Records for this task:
:::

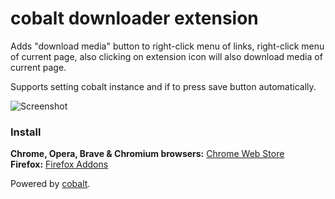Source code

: # cobalt downloader extension
Adds "download media" button to right-click menu of links, right-click menu of current page, also clicking on extension icon will also download media of current page.
  
Supports setting cobalt instance and if to press save button automatically.  
  
![Screenshot](https://lune.dimden.dev/e9db75a55a.png)  

### Install
**Chrome, Opera, Brave & Chromium browsers:** [Chrome Web Store](https://chrome.google.com/webstore/detail/cobalt-downloader/aljdknakoehcmmhflhfakfabbohhlohn)  
**Firefox:** [Firefox Addons](https://addons.mozilla.org/uk/firefox/addon/cobalt-downloader/)  
  
  
Powered by [cobalt](https://github.com/wukko/cobalt/).  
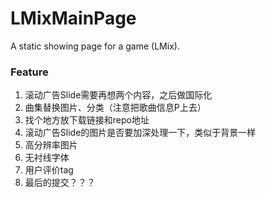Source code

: # LMixMainPage  
A static showing page for a game (LMix).  
  
### Feature  
1. 滚动广告Slide需要再想两个内容，之后做国际化  
2. 曲集替换图片、分类（注意把歌曲信息P上去）  
3. 找个地方放下载链接和repo地址  
4. 滚动广告Slide的图片是否要加深处理一下，类似于背景一样  
5. 高分辨率图片  
6. 无衬线字体  
7. 用户评价tag  
8. 最后的提交？？？
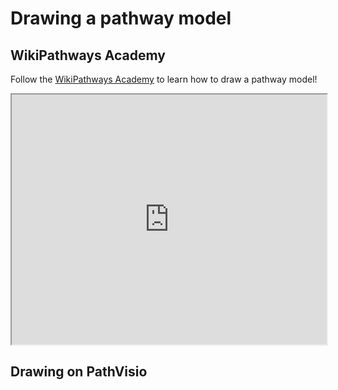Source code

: 


# Drawing a pathway model

## WikiPathways Academy 

Follow the [WikiPathways Academy](https://wikipathways.org/academy/path.html) to learn how to draw a pathway model!

<iframe src="https://new.wikipathways.org/academy/path.html" width="100%" height="400px" data-external="1"></iframe>

## Drawing on PathVisio
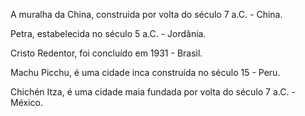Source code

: A muralha da China, construida por volta do século 7 a.C. - China.

Petra, estabelecida no século 5 a.C. - Jordânia.

Cristo Redentor, foi concluído em 1931 - Brasil.

Machu Picchu, é uma cidade inca construída no século 15 - Peru.

Chichén Itza, é uma cidade maia fundada por volta do século 7 a.C. - México.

:::

What is needed: After locating the line with "A static showing page for a game (LMix)." in the listing above, transcribe it and every line after it to the last, exactly, with no pictures.

Answer to the exercise:
A static showing page for a game (LMix).  
  
### Feature  
1. 滚动广告Slide需要再想两个内容，之后做国际化  
2. 曲集替换图片、分类（注意把歌曲信息P上去）  
3. 找个地方放下载链接和repo地址  
4. 滚动广告Slide的图片是否要加深处理一下，类似于背景一样  
5. 高分辨率图片  
6. 无衬线字体  
7. 用户评价tag  
8. 最后的提交？？？
Source code

: 


# Drawing a pathway model

## WikiPathways Academy 

Follow the [WikiPathways Academy](https://wikipathways.org/academy/path.html) to learn how to draw a pathway model!

<iframe src="https://new.wikipathways.org/academy/path.html" width="100%" height="400px" data-external="1"></iframe>

## Drawing on PathVisio
Source code

: A muralha da China, construida por volta do século 7 a.C. - China.

Petra, estabelecida no século 5 a.C. - Jordânia.

Cristo Redentor, foi concluído em 1931 - Brasil.

Machu Picchu, é uma cidade inca construída no século 15 - Peru.

Chichén Itza, é uma cidade maia fundada por volta do século 7 a.C. - México.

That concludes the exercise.